- **PROBLEM DESCRIPTION**
What lines of the data hold the string "frac"? Copy them all.

- **EXERCISE MATERIALS**
▼▼▼

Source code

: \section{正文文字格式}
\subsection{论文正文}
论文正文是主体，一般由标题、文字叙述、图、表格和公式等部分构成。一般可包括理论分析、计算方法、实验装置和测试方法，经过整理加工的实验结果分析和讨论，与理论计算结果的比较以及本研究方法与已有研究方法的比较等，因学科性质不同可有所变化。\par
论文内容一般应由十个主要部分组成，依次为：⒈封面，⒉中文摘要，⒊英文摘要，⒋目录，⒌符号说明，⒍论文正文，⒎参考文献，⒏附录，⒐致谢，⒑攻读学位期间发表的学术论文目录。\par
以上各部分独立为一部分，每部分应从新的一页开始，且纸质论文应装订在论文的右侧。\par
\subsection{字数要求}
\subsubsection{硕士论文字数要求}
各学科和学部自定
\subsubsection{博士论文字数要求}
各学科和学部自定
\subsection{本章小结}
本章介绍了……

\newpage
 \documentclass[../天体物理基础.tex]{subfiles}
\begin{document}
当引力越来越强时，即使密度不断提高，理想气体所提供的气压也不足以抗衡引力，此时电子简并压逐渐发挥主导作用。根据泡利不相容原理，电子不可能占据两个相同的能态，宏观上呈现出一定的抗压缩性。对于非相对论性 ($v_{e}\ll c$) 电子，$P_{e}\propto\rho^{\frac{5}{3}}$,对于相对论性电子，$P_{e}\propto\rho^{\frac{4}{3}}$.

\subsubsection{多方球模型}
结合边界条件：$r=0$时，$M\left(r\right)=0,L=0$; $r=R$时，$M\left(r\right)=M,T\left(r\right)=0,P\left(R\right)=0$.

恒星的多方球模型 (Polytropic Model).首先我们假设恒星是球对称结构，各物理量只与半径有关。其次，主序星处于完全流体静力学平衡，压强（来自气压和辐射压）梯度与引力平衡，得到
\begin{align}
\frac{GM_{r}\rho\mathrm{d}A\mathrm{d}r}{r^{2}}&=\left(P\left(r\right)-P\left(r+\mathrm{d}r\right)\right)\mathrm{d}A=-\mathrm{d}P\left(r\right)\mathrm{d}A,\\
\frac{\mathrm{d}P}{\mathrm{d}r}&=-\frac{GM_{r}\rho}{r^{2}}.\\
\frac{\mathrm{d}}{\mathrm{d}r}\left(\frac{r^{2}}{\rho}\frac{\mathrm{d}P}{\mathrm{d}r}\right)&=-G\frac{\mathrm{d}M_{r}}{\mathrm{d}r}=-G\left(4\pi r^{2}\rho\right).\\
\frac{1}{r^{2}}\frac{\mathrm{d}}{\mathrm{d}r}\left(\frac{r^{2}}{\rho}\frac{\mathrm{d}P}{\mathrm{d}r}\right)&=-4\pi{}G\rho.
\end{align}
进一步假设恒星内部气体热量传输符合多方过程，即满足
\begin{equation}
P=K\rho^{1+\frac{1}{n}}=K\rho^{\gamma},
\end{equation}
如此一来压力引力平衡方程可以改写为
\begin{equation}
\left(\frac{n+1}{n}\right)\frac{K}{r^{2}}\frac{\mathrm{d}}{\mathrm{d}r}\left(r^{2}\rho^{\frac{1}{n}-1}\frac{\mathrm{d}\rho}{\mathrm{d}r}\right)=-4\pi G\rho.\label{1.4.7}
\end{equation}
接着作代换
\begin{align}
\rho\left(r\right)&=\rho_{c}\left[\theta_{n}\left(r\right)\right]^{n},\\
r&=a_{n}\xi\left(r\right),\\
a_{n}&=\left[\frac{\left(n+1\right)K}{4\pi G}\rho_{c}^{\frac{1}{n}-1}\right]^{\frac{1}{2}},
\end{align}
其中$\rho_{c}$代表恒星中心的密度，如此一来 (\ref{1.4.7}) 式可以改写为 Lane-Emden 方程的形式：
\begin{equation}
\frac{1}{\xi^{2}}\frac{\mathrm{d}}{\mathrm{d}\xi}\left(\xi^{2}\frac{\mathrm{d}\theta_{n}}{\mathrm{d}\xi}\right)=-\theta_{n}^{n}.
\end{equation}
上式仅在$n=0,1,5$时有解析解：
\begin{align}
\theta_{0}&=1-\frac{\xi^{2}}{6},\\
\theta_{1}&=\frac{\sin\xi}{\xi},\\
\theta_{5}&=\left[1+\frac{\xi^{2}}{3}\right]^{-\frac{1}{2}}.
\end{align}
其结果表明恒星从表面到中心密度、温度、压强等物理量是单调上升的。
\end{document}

▲▲▲

- **ANSWER TO THIS PROBLEM**
当引力越来越强时，即使密度不断提高，理想气体所提供的气压也不足以抗衡引力，此时电子简并压逐渐发挥主导作用。根据泡利不相容原理，电子不可能占据两个相同的能态，宏观上呈现出一定的抗压缩性。对于非相对论性 ($v_{e}\ll c$) 电子，$P_{e}\propto\rho^{\frac{5}{3}}$,对于相对论性电子，$P_{e}\propto\rho^{\frac{4}{3}}$.
\frac{GM_{r}\rho\mathrm{d}A\mathrm{d}r}{r^{2}}&=\left(P\left(r\right)-P\left(r+\mathrm{d}r\right)\right)\mathrm{d}A=-\mathrm{d}P\left(r\right)\mathrm{d}A,\\
\frac{\mathrm{d}P}{\mathrm{d}r}&=-\frac{GM_{r}\rho}{r^{2}}.\\
\frac{\mathrm{d}}{\mathrm{d}r}\left(\frac{r^{2}}{\rho}\frac{\mathrm{d}P}{\mathrm{d}r}\right)&=-G\frac{\mathrm{d}M_{r}}{\mathrm{d}r}=-G\left(4\pi r^{2}\rho\right).\\
\frac{1}{r^{2}}\frac{\mathrm{d}}{\mathrm{d}r}\left(\frac{r^{2}}{\rho}\frac{\mathrm{d}P}{\mathrm{d}r}\right)&=-4\pi{}G\rho.
P=K\rho^{1+\frac{1}{n}}=K\rho^{\gamma},
\left(\frac{n+1}{n}\right)\frac{K}{r^{2}}\frac{\mathrm{d}}{\mathrm{d}r}\left(r^{2}\rho^{\frac{1}{n}-1}\frac{\mathrm{d}\rho}{\mathrm{d}r}\right)=-4\pi G\rho.\label{1.4.7}
a_{n}&=\left[\frac{\left(n+1\right)K}{4\pi G}\rho_{c}^{\frac{1}{n}-1}\right]^{\frac{1}{2}},
\frac{1}{\xi^{2}}\frac{\mathrm{d}}{\mathrm{d}\xi}\left(\xi^{2}\frac{\mathrm{d}\theta_{n}}{\mathrm{d}\xi}\right)=-\theta_{n}^{n}.
\theta_{0}&=1-\frac{\xi^{2}}{6},\\
\theta_{1}&=\frac{\sin\xi}{\xi},\\
\theta_{5}&=\left[1+\frac{\xi^{2}}{3}\right]^{-\frac{1}{2}}.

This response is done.